We analysed returns over the past 15 years so as to cover all phases of the economic cycle. Another reason for considering such a long time period was that the constituents of the bluechip index were market leaders at the start of the period; they may have fared poorly in the bearish run of the ’90s, yet they remained at the top in their respective sectors.
It was expected that the blue-chip index will beat the Sensex, but the margin by which it outperformed the Sensex was beyond our imagination. If you had invested Rs 100 in the Sensex at the beginning of January 1993, it would have grown to Rs 700 by February ’08. During the same period, an investment of Rs 100 in the blue-chip index would have grown to Rs 1,700, outperforming the Sensex by a staggering 141%. To put it differently, blue-chips gave an annualised return of nearly 21%, compared to the Sensex return of 14%.
These returns are backed by equally strong earnings growth by these blue-chip companies, which indicates that fundamentals do matter. In fact, the earnings of these companies have grown at a faster pace than the corresponding growth in market cap of blue-chip stocks during the past 15 years.
During all these 15 years, seldom did the blue-chip index underperform the Sensex. The extent of outperformance also kept on a secular upward trend. In fact, during the bull run, starting ’03, the outperformance grew by leaps and bounds, indicating that the bluechips are better placed to take advantage of emerging opportunities than their smaller rivals.
If one were to counter this argument, an easy criticism is that such blue-chips include stocks which became blue-chips over the course of the past 15 years. For example, Infosys Technologies and Wipro were not blue-chip companies in the early ’90s. But the number of such young bluechips is insignificant in our index.
Rather, we have established companies like Reliance Industries, Hindustan Unilever, Grasim Industries, Colgate, Tata Motors, ITC, M&M, Tata Steel, MRF, Raymond, Indian Hotels, among others, which were top companies in their sectors even in the early ’90s.
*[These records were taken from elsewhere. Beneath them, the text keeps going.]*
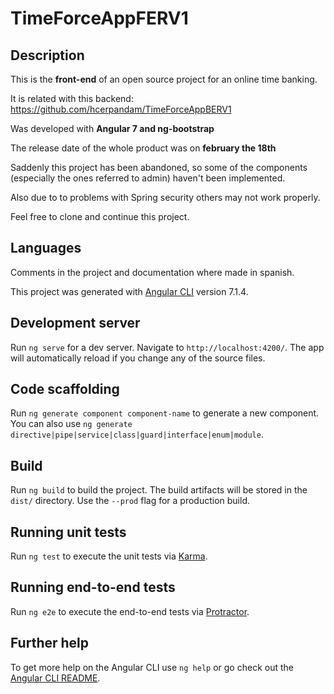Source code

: # TimeForceAppFERV1

## Description

This is the **front-end** of an open source project for an online time banking.

It is related with this backend: https://github.com/hcerpandam/TimeForceAppBERV1

Was developed with **Angular 7 and ng-bootstrap**

The release date of the whole product was on **february the 18th**

Saddenly this project has been abandoned, so some of the components (especially the ones referred to admin) haven't been implemented.

Also due to to problems with Spring security others may not work properly.

Feel free to clone and continue this project.

## Languages

Comments in the project and documentation where made in spanish.

This project was generated with [Angular CLI](https://github.com/angular/angular-cli) version 7.1.4.

## Development server

Run `ng serve` for a dev server. Navigate to `http://localhost:4200/`. The app will automatically reload if you change any of the source files.

## Code scaffolding

Run `ng generate component component-name` to generate a new component. You can also use `ng generate directive|pipe|service|class|guard|interface|enum|module`.

## Build

Run `ng build` to build the project. The build artifacts will be stored in the `dist/` directory. Use the `--prod` flag for a production build.

## Running unit tests

Run `ng test` to execute the unit tests via [Karma](https://karma-runner.github.io).

## Running end-to-end tests

Run `ng e2e` to execute the end-to-end tests via [Protractor](http://www.protractortest.org/).

## Further help

To get more help on the Angular CLI use `ng help` or go check out the [Angular CLI README](https://github.com/angular/angular-cli/blob/master/README.md).
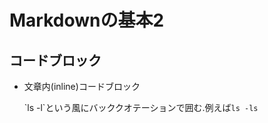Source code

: # Markdownの基本2

## コードブロック

* 文章内(inline)コードブロック 

  \`ls -l\`という風にバッククオテーションで囲む.例えば`ls -ls`
  





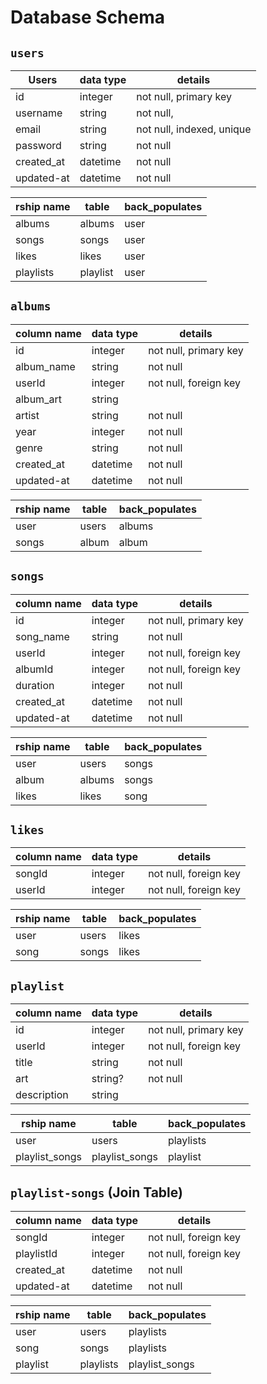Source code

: # **Database Schema**

## `users`
| Users       | data type | details                   |
|-------------|-----------|---------------------------|
| id          | integer   | not null, primary key     |
| username    | string    | not null,                 |
| email       | string    | not null, indexed, unique |
| password    | string    | not null                  |
| created_at  | datetime  | not null                  |
| updated-at  | datetime  | not null                  |

| rship name  | table     | back_populates        |
|-------------|-----------|-----------------------|
| albums      | albums    | user                  |
| songs       | songs     | user                  |
| likes       | likes     | user                  |
| playlists   | playlist  | user                  |


## `albums`
| column name | data type | details               |
|-------------|-----------|-----------------------|
| id          | integer   | not null, primary key |
| album_name  | string    | not null              |
| userId      | integer   | not null, foreign key |
| album_art   | string    |                       |
| artist      | string    | not null              |
| year        | integer   | not null              |
| genre       | string    | not null              |
| created_at  | datetime  | not null              |
| updated-at  | datetime  | not null              |

| rship name  | table     | back_populates        |
|-------------|-----------|-----------------------|
| user        | users     | albums                |
| songs       | album     | album                 |



## `songs`
| column name | data type | details               |
|-------------|-----------|-----------------------|
| id          | integer   | not null, primary key |
| song_name   | string    | not null              |
| userId      | integer   | not null, foreign key |
| albumId     | integer   | not null, foreign key |
| duration    | integer   | not null              | (int to convert later?)
| created_at  | datetime  | not null              |
| updated-at  | datetime  | not null              |

| rship name  | table     | back_populates        |
|-------------|-----------|-----------------------|
| user        | users     | songs                 |
| album       | albums    | songs                 |
| likes       | likes     | song                  |


## `likes`
| column name | data type | details               |
|-------------|-----------|-----------------------|
| songId      | integer   | not null, foreign key |
| userId      | integer   | not null, foreign key |

| rship name  | table     | back_populates        |
|-------------|-----------|-----------------------|
| user        | users     | likes                 |
| song        | songs     | likes                 |


## `playlist`

| column name | data type | details               |
|-------------|-----------|-----------------------|
| id          | integer   | not null, primary key |
| userId      | integer   | not null, foreign key |
| title       | string    | not null              |
| art         | string?   | not null              |
| description | string    |                       |

| rship  name | table     | back_populates        |
|-------------|-----------|-----------------------|
| user        | users     | playlists             |
| playlist_songs| playlist_songs | playlist       |



## `playlist-songs` (Join Table)
| column name | data type | details               |
|-------------|-----------|-----------------------|
| songId      | integer   | not null, foreign key |
| playlistId  | integer   | not null, foreign key |
| created_at  | datetime  | not null              |
| updated-at  | datetime  | not null              |

| rship  name | table     | back_populates        |
|-------------|-----------|-----------------------|
| user        | users     | playlists             |
| song        | songs     | playlists             |
| playlist    | playlists | playlist_songs        |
Another cause for concern with regard to such an index is that bluechip stocks can be grossly overvalued since all classes of investors, from retail to institutional, want to include such stocks in their portfolio. Comparing earnings growth and value of the blue-chip index, we found that while earnings in ’07 were 22 times that of earnings in 1993, the blue-chip index of December ’07 was only 19 times its value in January ’93. This shows that blue-chips are reasonable valued even today. All an investor needs to do is identify the market leaders and invest in a diversified pool of such stocks.
Warren Buffet once said, “Hard work does not kill, but why take a chance?” This saying is apt for investors who leave no stone unturned to find out the most complex investing ideas, failing to recognise that sometimes, the simplest of ideas like investing in market leaders and staying invested for a long period of time can be a much better strategy.